Over the course of the last five hundred years or so an individual’s risk of death by murder — that’s all intentional untimely demises, amateur or professional, privatized or state-sponsored, individual or wholesale — has actually gone down. This is only true as an average, seeing as there are some locations (physical and/or in Hilbert space) that are much riskier than others, but it’s true nonetheless. So that’s good news.
Risk of death by negligence and neglect — this would be unintentional yet preventable untimely demises like those caused by curable diseases, starvation, exposure, unsafe housing, poisoned water/air/food supplies, etc. — also seems to be on the decline. On the whole. Averaged worldwide.
There are localized hot spots. In places where government is too weak to defend non-wealthy people from unprincipled wealthy people and/or where there is a dearth of compassionate wealthy people. But things are still better. In the long term. On the whole. On average.
So that’s good.
Right?
Look around you. You can tell there’s something a little kinky with this assessment. In the long term. On the whole. On average.
The problem is basically how averages work. In a situation like this, “average” is how you mathematically sweep the horror under the carpet of the doing-okay.
Say you have twenty people in a room, and all twenty of them together earn a million dollars per year. That’s $50,000 per head, so you might be inclined to think that everyone is basically okay. That will get you by if you budget, if you live in a reasonable neighborhood, if you don’t go nuts. Everything’s fine.
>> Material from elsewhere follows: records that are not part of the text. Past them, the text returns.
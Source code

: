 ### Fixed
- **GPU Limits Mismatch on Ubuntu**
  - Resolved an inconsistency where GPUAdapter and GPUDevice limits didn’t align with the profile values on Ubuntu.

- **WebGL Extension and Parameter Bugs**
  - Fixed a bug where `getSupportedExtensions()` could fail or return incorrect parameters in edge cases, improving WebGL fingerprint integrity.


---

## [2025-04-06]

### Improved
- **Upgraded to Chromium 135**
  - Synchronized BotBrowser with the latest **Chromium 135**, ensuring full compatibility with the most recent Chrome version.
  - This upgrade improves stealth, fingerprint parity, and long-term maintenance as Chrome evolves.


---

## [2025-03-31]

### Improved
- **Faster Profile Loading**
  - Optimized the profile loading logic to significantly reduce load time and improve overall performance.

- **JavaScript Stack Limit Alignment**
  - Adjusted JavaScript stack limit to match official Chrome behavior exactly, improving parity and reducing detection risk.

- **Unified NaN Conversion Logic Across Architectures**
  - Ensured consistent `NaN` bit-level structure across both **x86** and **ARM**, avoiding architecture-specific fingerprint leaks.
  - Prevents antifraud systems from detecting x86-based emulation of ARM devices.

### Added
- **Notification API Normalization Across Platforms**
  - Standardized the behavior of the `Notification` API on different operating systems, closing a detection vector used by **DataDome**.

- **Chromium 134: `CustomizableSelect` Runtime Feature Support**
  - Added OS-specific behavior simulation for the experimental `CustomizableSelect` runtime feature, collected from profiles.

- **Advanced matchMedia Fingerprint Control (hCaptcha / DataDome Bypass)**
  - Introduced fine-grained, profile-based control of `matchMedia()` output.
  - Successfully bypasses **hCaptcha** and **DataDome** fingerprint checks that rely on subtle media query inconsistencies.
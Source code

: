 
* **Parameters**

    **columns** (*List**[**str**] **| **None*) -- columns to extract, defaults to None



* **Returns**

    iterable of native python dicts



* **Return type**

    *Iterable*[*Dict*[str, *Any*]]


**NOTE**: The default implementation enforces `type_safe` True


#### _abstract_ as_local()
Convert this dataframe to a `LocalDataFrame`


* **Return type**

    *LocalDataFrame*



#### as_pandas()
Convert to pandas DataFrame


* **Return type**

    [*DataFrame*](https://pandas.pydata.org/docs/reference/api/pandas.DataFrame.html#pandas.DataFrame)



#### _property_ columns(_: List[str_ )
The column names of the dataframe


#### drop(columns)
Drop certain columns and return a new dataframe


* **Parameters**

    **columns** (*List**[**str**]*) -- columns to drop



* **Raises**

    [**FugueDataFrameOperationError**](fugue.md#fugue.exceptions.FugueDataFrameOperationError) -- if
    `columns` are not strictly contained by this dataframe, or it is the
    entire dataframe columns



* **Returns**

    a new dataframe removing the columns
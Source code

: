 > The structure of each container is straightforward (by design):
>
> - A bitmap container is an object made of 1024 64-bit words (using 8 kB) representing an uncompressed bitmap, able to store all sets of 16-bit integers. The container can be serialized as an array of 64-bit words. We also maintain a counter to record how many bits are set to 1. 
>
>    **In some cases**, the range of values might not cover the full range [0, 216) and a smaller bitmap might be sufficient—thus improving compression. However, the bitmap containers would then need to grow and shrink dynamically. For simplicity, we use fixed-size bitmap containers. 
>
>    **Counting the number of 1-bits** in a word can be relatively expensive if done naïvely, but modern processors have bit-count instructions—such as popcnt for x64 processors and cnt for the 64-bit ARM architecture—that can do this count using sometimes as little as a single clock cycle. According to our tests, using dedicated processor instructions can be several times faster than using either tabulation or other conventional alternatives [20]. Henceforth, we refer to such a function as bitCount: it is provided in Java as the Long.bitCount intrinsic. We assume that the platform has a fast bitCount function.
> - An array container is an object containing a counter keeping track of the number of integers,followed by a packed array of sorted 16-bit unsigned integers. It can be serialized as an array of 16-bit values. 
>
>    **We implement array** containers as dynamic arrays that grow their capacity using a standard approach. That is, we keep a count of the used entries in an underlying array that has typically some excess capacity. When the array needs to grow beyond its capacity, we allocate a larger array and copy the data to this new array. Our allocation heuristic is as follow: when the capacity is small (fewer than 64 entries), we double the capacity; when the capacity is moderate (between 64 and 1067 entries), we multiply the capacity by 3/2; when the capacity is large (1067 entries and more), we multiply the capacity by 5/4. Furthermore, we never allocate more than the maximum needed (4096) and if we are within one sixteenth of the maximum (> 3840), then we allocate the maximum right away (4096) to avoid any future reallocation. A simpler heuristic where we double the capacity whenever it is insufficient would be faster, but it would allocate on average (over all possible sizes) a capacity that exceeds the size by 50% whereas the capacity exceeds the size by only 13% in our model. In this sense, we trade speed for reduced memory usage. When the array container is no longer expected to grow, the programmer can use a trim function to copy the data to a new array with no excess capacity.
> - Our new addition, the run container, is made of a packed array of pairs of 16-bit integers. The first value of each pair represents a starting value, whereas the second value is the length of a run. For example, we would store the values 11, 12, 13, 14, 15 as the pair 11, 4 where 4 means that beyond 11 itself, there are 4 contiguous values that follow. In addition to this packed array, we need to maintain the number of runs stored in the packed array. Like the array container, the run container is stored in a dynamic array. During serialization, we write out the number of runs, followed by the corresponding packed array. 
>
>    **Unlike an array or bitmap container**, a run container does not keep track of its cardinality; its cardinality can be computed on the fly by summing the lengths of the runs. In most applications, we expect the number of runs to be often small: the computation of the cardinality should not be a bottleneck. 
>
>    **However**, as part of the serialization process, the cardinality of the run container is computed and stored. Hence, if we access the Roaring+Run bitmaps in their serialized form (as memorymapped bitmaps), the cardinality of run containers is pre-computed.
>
But consider. Maybe one of those people earns $600,000 all on his own. And another one earns $100k. That leaves $300k to be split among the remaining eighteen people, and by now maybe you’re suspecting that it possibly won’t be split into an even, meager $11,000 apiece.
That’s the root of the problem. It’s made quite a bit worse because we’ve created enormous machines out of paper that we’ve mistaken for people — machines that tie up an enormous proportion of resources because, for some reason, we allow them to own assets and money and real estate and, effectively, judges and councilmen and senators. Except we don’t count them as people when we do our math to calculate our precious averages. And we certainly don’t count them as people when it’s time to punish someone for the crimes of theft and bribery and murder. Somehow they simply turn invisible.
But you know, in the long term, on the whole, on average, everything is okay.